C’est pourtant justement ce que demande l’initiative d’autodétermination. Les tribunaux suisses seraient contraints d’ignorer les obligations internationales contractées par notre pays si celles-ci n’ont pas été soumises au référendum et entrent en conflit avec la Constitution. Et la Confédération n’aurait d’autre choix que de renégocier tous les accords en question, voire de les dénoncer si la renégociation n’est pas possible. Ce faisant, la Suisse se fermerait complètement toutes les portes sur la scène internationale. Aucun pays ne voudra – et ne pourra – négocier avec elle sur une base aussi incertaine.

Auto-goal

Ce sont pourtant des Etats de petite taille, tels que la Suisse, qui ont le plus grand besoin de pouvoir compter sur le respect par tous des accords internationaux. Dans un monde où le droit international ne ferait plus foi, ce serait la loi du plus fort et du plus grand qui prévaudrait et cela ne se ferait pas à l’avantage de la Suisse.

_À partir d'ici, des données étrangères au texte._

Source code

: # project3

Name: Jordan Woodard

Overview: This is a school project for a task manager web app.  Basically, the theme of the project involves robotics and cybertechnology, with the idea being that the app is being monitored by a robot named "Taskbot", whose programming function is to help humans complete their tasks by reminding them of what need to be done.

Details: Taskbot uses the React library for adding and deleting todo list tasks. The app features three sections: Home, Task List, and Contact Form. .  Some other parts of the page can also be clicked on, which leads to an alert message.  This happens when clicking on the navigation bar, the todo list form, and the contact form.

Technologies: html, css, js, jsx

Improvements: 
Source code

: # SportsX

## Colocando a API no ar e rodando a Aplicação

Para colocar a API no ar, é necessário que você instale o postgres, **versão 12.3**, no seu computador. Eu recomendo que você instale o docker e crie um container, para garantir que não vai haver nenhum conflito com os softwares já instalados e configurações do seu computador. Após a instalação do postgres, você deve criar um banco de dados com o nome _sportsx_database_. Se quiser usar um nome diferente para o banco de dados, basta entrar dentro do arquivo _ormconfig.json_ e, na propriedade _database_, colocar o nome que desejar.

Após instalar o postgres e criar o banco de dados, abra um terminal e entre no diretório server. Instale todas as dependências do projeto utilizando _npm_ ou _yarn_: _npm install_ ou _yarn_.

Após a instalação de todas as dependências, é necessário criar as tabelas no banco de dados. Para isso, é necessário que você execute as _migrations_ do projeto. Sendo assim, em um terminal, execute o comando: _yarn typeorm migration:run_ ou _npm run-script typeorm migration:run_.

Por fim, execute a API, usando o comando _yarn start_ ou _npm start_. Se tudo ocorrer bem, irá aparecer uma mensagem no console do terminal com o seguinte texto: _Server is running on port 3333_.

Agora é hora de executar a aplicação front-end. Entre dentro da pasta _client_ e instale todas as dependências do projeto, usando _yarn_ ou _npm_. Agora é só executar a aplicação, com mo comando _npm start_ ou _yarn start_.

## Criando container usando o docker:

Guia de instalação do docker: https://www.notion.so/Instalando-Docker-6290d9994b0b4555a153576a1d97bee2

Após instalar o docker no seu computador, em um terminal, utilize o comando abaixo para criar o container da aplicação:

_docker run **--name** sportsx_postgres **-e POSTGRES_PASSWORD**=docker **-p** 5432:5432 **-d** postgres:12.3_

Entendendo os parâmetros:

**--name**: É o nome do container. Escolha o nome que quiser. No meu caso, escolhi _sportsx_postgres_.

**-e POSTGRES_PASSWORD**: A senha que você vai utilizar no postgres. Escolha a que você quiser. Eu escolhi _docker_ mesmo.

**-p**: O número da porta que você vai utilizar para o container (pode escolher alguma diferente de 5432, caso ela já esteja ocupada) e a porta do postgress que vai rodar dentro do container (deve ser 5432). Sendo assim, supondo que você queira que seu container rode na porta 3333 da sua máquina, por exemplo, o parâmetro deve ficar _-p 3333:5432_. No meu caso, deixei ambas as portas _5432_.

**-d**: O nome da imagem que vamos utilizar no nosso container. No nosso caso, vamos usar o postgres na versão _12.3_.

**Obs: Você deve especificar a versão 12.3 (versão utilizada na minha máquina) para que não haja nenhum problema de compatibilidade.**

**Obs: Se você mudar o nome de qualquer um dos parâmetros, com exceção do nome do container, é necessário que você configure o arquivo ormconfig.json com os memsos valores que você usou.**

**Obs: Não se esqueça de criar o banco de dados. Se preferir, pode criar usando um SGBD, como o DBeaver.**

Ce n’est pas par hasard que notre pays s’engage depuis toujours pour que le droit international soit fort et respecté de tous. L’initiative pour l’autodétermination est en ce sens un véritable auto-goal, puisqu’elle affaiblit un système dont la Suisse a pourtant impérativement besoin.
Economie: la Suisse n’est pas une île

Notre pays a d’ailleurs d’autant plus intérêt à ce que le système reste fort – et avec lui le droit international – qu’il s’inscrit dans l’économie mondiale et que sa prospérité en dépend. Le système de l’OMC est à titre d’exemple primordial pour les entreprises helvétiques et leur accès aux marchés extérieurs. L’initiative d’autodétermination menace la prospérité économique de la Suisse.  

Chaos assuré

Les attaques directes de l’UDC contre les droits humains ont soulevé une large opposition au sein de la société suisse, aussi bien du côté de la société civile que du monde politique. Dans la foulée du lancement de l’initiative «contre les juges étrangers», la société civile a ainsi lancé une campagne: «Facteur de protection D – Les droits humains nous protègent», qui regroupe une centaine d’organisations en plus de humanrights.ch. Sur le plan politique, l’ensemble des partis traditionnels, exception faite de l’UDC, ont émis une prise de position commune sans appel sur leur attachement à la Convention européenne des droits de l’homme et à la Cour de Strasbourg et contre l’initiative.